Oh, Snap! Scientists Are Turning People's Food Photos Into Recipes

NPR | By Laurel Dalrymple

Published August 2, 2017 at 12:13 PM EDT

You already know what all of your friends are eating, so you might as well know how to make it, too.

When someone posts a photo of food on social media, do you get cranky? Is it because you just don't care what other people are eating? Or is it because they're enjoying an herb-and-garlic crusted halibut at a seaside restaurant while you sit at your computer with a slice of two-day-old pizza?

Maybe you'd like to have what they're having, but don't know how to make it. If only there were a way to get their recipe without commenting on the photo.

Researchers at the Massachusetts Institute of Technology's (CSAIL) would like that for you, too. That's why they're creating an artificial neural network — a computer system modeled after the human brain — to examine those photos and break them down into recipes.

The growth of the Internet has supported the ability to collect and publish several large-scale datasets, allowing for great advances in the field of artificial intelligence (AI), says Javier Marin, a postdoctoral research associate at CSAIL and co-author of a paper published this July at the Conference on Computer Vision and Pattern Recognition in Honolulu.

"However, when it comes to food, there was not any large-scale dataset available in the research community until now," Marin says. "There was a clear need to better understand people's eating habits and dietary preferences."

To do this, researchers have been feeding the computer pairs of photos and their corresponding recipes — about 800,000 of them. The AI network, called Recipe 1M, chews on all of that for a while, learning patterns and connections between the ingredients in the recipes and the photos of food.

"What we've developed is a novel machine learning model that powers an app. The that you see is just a pretty interface to that model," says Nicholas Hynes, an MIT graduate student at CSAIL who also co-authored the paper.

You, too, can try out this interface, called . To use it, just upload your food photo. The computer will analyze it and retrieve a recipe from a collection of test recipes that best matches your image.

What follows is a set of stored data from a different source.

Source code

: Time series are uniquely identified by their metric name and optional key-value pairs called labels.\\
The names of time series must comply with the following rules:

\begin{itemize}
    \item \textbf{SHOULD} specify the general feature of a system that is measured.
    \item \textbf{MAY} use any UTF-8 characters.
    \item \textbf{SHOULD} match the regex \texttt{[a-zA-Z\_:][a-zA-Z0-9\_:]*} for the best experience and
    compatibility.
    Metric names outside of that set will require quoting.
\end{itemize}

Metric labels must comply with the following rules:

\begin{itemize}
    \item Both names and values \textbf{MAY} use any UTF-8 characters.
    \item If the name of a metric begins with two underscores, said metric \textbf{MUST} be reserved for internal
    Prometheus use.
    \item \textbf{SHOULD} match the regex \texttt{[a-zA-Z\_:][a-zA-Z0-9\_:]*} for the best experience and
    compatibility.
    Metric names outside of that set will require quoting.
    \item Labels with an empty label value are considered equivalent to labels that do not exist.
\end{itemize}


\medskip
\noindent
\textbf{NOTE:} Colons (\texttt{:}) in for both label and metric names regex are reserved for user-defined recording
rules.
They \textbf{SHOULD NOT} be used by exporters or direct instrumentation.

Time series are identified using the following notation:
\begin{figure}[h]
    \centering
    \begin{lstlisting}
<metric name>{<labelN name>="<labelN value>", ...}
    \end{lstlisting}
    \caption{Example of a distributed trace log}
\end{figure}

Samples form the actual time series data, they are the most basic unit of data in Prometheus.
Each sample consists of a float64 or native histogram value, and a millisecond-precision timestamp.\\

It usually works pretty well, although it can miss an ingredient or two sometimes. Take for example, this video, in which the MIT team uploads a photo of sugar cookies.

"The app took the image, figured out what was in it and how it was prepared, and gave us the recipe that it thinks was most likely to have produced the image," says Hynes.

Pic2Recipe did correctly identify eight out of the 11 ingredients. And it did accurately find a recipe for sugar cookies. Alas, it missed the icing.

But the program doesn't need to visually recognize every ingredient in the photo to find an accurate recipe.

"Just like a human, it can infer the presence of invisible, homogenized or obscured ingredients using context. For instance, if I see a green colored soup, it probably contains peas — and most definitely salt!" says Hynes. "When the model finds the best match, it's really taking a holistic view of the entire image or the entire recipe. That's part of why the model is interesting: It learns a lot about recipes in a very unstructured way."

But as with every new technology, there are some kinks to work out.

The current model sometimes has trouble making fine distinctions between similar recipes, Hynes says. "For instance, it may detect a ham sandwich as pastrami or not recognize that brioche contains milk and egg. We're still actively improving the vision portion of the model."

Another issue, Hynes says, is that the current model has no explicit knowledge of basic concepts like flavor and texture. "Without this, it might replace one ingredient with another because they're used in similar contexts, but, doing so would significantly alter this dish," Hynes says. "For example, there are two very similar Korean fermented ingredients called gochujang and doenjang, but the former is spicy and sweet while the latter is savory and salty."

There are other refinements to be made, such as how to recognize an ingredient as diced, chopped or sliced. Or how to tell the difference between different types of mushrooms or tomatoes.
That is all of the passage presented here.